After the Civil War
In painting the post–Civil War period, which was one of unprecedented patronage for the arts from government and private sources, produced works of enduring worth and striking individuality. Among the many outstanding artists of this period, James McNeill Whistler, Albert Pinkham Ryder, Thomas Eakins, and Winslow Homer created works that rank among the finest achievements in American art. While they were contemporaries, these four are strikingly dissimilar. Whistler, an expatriate, cultivated a delicate art of suggestion in his oils and etchings, approaching the effects of French impressionism. Ryder produced a visionary art of profound emotional impact. Eakins painted sympathetic portraits of extraordinary psychological insight and uncompromising honesty. Homer's watercolors are among the strongest interpretations of pure landscape and seascape ever painted.
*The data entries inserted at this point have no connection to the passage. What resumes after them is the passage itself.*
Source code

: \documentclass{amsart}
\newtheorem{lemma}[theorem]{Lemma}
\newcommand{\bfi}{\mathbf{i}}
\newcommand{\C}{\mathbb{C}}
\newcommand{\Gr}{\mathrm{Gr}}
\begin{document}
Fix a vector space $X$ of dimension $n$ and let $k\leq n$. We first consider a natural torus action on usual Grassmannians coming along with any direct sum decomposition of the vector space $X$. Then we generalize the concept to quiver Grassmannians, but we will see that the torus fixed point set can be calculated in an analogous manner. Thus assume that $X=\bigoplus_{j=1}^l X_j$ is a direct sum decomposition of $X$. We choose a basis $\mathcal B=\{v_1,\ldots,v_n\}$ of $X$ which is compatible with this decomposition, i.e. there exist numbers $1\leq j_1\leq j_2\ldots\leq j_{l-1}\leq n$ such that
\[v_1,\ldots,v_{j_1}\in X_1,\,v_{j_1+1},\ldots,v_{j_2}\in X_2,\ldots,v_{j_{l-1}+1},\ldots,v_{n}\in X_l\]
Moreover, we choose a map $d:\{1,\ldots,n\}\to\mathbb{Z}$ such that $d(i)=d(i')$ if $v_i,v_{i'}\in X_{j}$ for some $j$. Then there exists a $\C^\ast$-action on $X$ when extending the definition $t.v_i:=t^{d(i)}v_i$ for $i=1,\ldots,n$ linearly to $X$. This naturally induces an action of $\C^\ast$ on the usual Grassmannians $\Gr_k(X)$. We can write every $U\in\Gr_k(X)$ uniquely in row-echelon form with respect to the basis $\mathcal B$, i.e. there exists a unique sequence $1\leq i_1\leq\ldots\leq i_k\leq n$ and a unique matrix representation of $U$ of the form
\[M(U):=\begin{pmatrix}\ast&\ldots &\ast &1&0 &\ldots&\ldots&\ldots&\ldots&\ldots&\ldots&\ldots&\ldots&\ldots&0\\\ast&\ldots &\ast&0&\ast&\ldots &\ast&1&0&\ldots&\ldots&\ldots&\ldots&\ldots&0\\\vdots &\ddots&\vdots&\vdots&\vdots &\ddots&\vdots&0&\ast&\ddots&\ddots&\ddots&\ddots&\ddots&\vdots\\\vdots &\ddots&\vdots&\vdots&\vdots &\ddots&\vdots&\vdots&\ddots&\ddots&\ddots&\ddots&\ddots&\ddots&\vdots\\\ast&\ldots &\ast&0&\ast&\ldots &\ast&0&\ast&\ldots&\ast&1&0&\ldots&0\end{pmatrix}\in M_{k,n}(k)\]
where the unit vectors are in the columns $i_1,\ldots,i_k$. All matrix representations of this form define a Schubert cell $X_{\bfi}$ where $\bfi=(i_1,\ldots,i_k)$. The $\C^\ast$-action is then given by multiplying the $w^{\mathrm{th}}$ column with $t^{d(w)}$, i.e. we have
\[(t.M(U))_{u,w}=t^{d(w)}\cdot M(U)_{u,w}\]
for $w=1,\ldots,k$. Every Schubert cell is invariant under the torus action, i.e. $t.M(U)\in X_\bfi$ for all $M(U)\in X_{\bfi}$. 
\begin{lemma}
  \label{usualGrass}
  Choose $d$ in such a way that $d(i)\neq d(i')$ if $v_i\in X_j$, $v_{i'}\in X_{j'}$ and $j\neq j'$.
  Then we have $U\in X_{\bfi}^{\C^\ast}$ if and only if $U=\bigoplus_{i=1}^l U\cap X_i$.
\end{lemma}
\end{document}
This period also saw the further development of the romantic landscape in the works of George Inness, Alexander H. Wyant, Homer D. Martin, and Ralph Blakelock. In Inness, and perhaps even more in William Morris Hunt, the influence of the Barbizon school was brought to America. Although French influence had begun to supplant German, the work of the portrait painters William M. Chase and Frank Duveneck reflected contemporary currents in Munich, as the earlier genre painters had reflected the influence of artists in Düsseldorf. John La Farge's religious murals and stained glass set a new standard for these arts.
John Singer Sargent, working chiefly in England, excelled in society portraiture, and Elihu Vedder and Edwin Abbey in illustration. At the close of the 19th cent. and the beginning of the 20th, John Twachtman, Childe Hassam, Ernest Lawson, and Mary Cassatt as well as such lesser-known American artists as Willard Metcalf (1858–1925) worked under the direct influence of French impressionism. Meanwhile, under the same influence, Maurice Prendergast created original, boldly colorful images of passing urban scenes. In a wholly different vein, realistic if somewhat romanticized scenes of life in the American West were painted by several artist-illustrators, the most prominent of whom were Frederick Remington and C. M. Russell.
In sculpture after the Civil War there was an increased demand for commemorative work. Notable sculptors in the monumental tradition include John Quincy Adams Ward and Daniel Chester French. The workshop of John Rogers produced small figures and genre groups that became popular. Later, Remington's small bronzes extended the subject matter of native realism westward to include the cowboy. Neoclassical tendencies dominated in the work of Olin Warner and Augustus Saint-Gaudens, both of whom studied in Paris.